3

Very short summarized:

I am implementing a simple TCP server using boost::asio that allows for non-blocking acception of new connnections. Inside the logic of handling the new connection a lot of work will be performed that might take up to several minutes. In particular I am going to start a new process and wait for it to finish while reading stdin, stderr and it's return code. Just image I want to start g++ for every connection, compile several source files and get the build information. While g++ runs in the seperate process I still want to be able to accept new connections.

I am a newcomer to boost::asio and looking for some design advice and input to my current ideas.
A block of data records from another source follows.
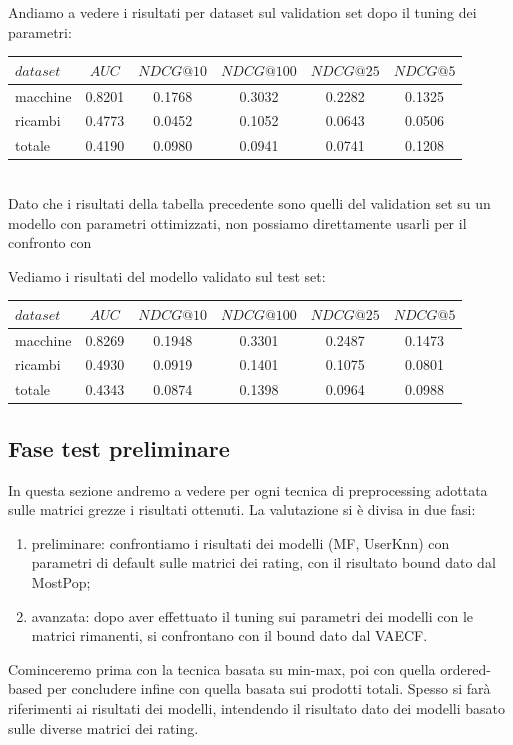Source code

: Andiamo a vedere i risultati per dataset sul validation set dopo il tuning dei parametri:\\

\begin{tabular}{|l|c|cccc|}
    \toprule
    $dataset$ &    $AUC$ &  $NDCG@10$ & $NDCG@100$  & $NDCG@25$ & $NDCG@5$  \\
    \midrule
    macchine & 0.8201 & 0.1768 & 0.3032 & 0.2282 & 0.1325 \\
    ricambi & 0.4773 & 0.0452 & 0.1052 & 0.0643 & 0.0506 \\
    totale  & 0.4190 & 0.0980 & 0.0941 & 0.0741 & 0.1208 \\
\bottomrule
\end{tabular}\\

Dato che i risultati della tabella precedente sono quelli del validation set su un modello con parametri ottimizzati, non possiamo direttamente usarli per il confronto con 

Vediamo i risultati del modello validato sul test set:\\

\begin{tabular}{|l|c|cccc|}
    \toprule
    $dataset$ &    $AUC$ &  $NDCG@10$ & $NDCG@100$  & $NDCG@25$ & $NDCG@5$  \\
    \midrule
    macchine & 0.8269 &  0.1948 &   0.3301 &  0.2487 & 0.1473 \\
    ricambi  & 0.4930 &  0.0919 &   0.1401 &  0.1075 & 0.0801 \\
    totale  & 0.4343 &  0.0874 &   0.1398 &  0.0964 & 0.0988 \\

\bottomrule
\end{tabular}

\subsection{Fase test preliminare}
In questa sezione andremo a vedere per ogni tecnica di preprocessing adottata sulle matrici grezze i risultati ottenuti.
La valutazione si è divisa in due fasi: 
\begin{enumerate}
    \item preliminare: confrontiamo i risultati dei modelli (MF, UserKnn) con parametri di default sulle matrici dei rating, con il risultato bound dato dal MostPop;
    \item avanzata: dopo aver effettuato il tuning sui parametri dei modelli con le matrici rimanenti, si confrontano con il bound dato dal VAECF. 
\end{enumerate} 
Cominceremo prima con la tecnica basata su min-max, poi con quella ordered-based per concludere infine con quella basata sui prodotti totali. 
Spesso si farà riferimenti ai risultati dei modelli, intendendo il risultato dato dei modelli basato sulle diverse matrici dei rating.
Option #1: Using a thread for each connection and detach it

#include <boost/asio.hpp>

#include "tcp_connection.hpp"
#include <thread>
#include <functional>

using boost::asio::ip::tcp;

class tcp_server
{
public:
  tcp_server(boost::asio::io_context& io_context, unsigned short port_num)
   : m_io_context(io_context),
     m_acceptor(io_context, tcp::endpoint(tcp::v4(), port_num)),
     m_port_num(port_num)
  {
      // create initial connection that will be accepted
      create_connection();
  }

private:
    void create_connection()
    {
        // create new connection that will be accepted
        tcp_connection::pointer new_connection = tcp_connection::create(m_io_context);
        // can't mix std::bind with boost::asio::placeholders ...
        m_acceptor.async_accept(new_connection->socket(),
                                boost::bind(&tcp_server::handle_accept, this,
                                          boost::asio::placeholders::error));

        // save new connection to be handled next
        m_curr_connection = new_connection;
    }


    void handle_accept(const boost::system::error_code& error)
    {
        if(!error)
        {
            // run new connection in own thread 
            std::thread t(std::bind(&tcp_connection::run, m_curr_connection));
            // create next connection that will be accepted
            create_connection();
            // detach thread before it goes out of scope 
            t.detach();
        }
    }

    boost::asio::io_context& m_io_context;
    tcp::acceptor m_acceptor;
    tcp_connection::pointer m_curr_connection;
    unsigned short m_port_num;
};

So accepting of the connection is all performed asynchronously in the main-thread using async_accept. For the handling I am creating a worker thread that calls g++ and waits for it to finish. Yet the server can accept new connections in the meanwhile and start new compilations.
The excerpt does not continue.